NCT number NCT06330961
Other study ID # 2023-MED-2756299
Secondary ID
Status Recruiting
Phase N/A
First received
Last updated
Start date January 8, 2024
Est. completion date February 2025

Study information

Verified date March 2024
Source University of Valencia
Contact Daniel Sánchez-Zuriaga, PhD, MD
Phone +34963983522
Email daniel.sanchez@uv.es
Is FDA regulated No
Health authority
Study type Interventional

Clinical Trial Summary

Low back pain is considered one of the great global challenges in public health due to its high prevalence. Exercise have been shown to cause an increase in pain thresholds, through the effect known as exercise-induced hypoalgesia. Little is known about exercise-induced hypoalgesia induced by different modalities of exercise in low back pain, and its possible effects in lumbopelvic biomechanics. The goal of this clinical trial is to compare the effect of exercise-induced hypoalgesia after an isometric, aerobic and a sham/ placebo exercise in non-specific low back pain. The main questions it aims to answer are: - Does an isometric exercise intervention cause exercise-induced hypoalgesia in non-specific low back pain patients? - Is the effect of an isometric exercise intervention comparable to that of aerobic exercise? - Is a placebo/ sham intervention also effective to reduce pain thresholds in these patients? - Do healthy subjects show the same effects in pain thresholds as low back pain patients ? Participants will perform an isometric, aerobic and placebo/ sham exercise intervention in three different recording sessions. Before and after the interventions, pain intensity, pain-pressure thresholds and lumbopelvic biomechanical parameters during trunk flexion-extension will be recorded.
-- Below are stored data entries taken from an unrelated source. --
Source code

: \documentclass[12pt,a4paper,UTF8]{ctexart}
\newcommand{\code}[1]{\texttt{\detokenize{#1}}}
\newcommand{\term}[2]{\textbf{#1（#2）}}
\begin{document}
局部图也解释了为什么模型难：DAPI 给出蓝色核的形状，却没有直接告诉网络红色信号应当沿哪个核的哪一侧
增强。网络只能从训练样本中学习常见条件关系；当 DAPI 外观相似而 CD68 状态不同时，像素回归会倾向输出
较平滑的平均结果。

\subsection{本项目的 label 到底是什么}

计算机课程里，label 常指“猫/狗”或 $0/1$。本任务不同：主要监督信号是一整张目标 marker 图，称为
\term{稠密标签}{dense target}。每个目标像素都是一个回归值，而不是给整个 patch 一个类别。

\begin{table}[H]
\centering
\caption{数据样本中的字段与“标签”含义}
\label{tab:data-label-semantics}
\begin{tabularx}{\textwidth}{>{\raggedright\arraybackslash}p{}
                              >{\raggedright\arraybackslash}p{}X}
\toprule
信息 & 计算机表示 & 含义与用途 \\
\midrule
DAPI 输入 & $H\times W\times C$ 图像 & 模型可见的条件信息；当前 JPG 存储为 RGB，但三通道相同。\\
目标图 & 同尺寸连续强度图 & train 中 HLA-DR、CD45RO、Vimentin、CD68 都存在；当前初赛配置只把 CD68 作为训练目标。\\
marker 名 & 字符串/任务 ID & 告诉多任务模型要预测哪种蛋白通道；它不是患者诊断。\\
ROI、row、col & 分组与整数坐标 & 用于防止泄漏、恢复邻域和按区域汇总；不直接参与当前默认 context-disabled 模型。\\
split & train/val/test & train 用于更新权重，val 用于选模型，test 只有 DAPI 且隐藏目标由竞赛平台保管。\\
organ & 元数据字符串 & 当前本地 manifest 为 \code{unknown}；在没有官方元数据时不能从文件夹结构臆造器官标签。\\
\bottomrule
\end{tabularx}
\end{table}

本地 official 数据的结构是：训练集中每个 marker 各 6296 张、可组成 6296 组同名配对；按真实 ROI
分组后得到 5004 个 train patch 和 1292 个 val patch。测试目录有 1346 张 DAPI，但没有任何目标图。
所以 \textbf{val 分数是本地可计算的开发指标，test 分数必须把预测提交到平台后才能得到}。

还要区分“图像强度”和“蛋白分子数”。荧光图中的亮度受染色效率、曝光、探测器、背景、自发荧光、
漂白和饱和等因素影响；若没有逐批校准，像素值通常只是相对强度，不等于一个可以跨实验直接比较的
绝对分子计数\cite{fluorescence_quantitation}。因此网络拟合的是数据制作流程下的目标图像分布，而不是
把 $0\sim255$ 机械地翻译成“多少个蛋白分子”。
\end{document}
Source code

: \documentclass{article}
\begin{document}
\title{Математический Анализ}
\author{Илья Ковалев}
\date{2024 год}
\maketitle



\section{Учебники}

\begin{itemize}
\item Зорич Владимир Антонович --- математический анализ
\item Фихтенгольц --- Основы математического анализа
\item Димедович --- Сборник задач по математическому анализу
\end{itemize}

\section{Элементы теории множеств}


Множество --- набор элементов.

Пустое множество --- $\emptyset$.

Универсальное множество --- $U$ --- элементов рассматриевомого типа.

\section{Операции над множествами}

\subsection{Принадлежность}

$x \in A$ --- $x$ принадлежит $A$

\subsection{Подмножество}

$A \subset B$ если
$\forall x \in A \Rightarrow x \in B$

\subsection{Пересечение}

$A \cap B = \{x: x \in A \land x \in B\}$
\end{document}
Researchers will compare a group of low back pain patients to an age-, gender- and anthropometrics-matched control group of pain-free subjects to see if exercise-induced hypoalgesia is also observed when there is no low back pain diagnosis.


Description:

Exercise causes an immediate reduction in pain sensitivity, known as exercise-induced hypoalgesia. This phenomenon is described as the immediate and lasting reduction of pain sensitivity after therapeutic exercise. This effect has been observed after isometric muscle contractions and aerobic exercises in healthy subjects. The hypoalgesic response is often shown as an increase in pain-pressure thresholds in regions close to the most active muscle groups during exercise, and also in regions further away, which probably reflects the activation of systemic endogenous pain inhibitory systems. This effect has also been studied in patients with chronic pain. Although there is previous work that has shown that aerobic exercise and isometric exercise can cause exercise-induced hypoalgesia, there is no evidence on exercise-induced hypoalgesia caused by isometric maneuvers in patients with low back pain. There is also a lack of placebo-controlled studies, or even studies comparing the analgesic effect of isometric and aerobic exercise in this population. Therefore, the aim of this study will be to investigate, in a placebo-controlled intervention, whether various exercise modalities (isometric, aerobic) that involve activation of the lumbopelvic muscles result in local hypoalgesia in the area of the most active muscles, and/or hypoalgesia in more distant areas of the body, in subjects with low back pain and a group of healthy subjects which will serve as a control group.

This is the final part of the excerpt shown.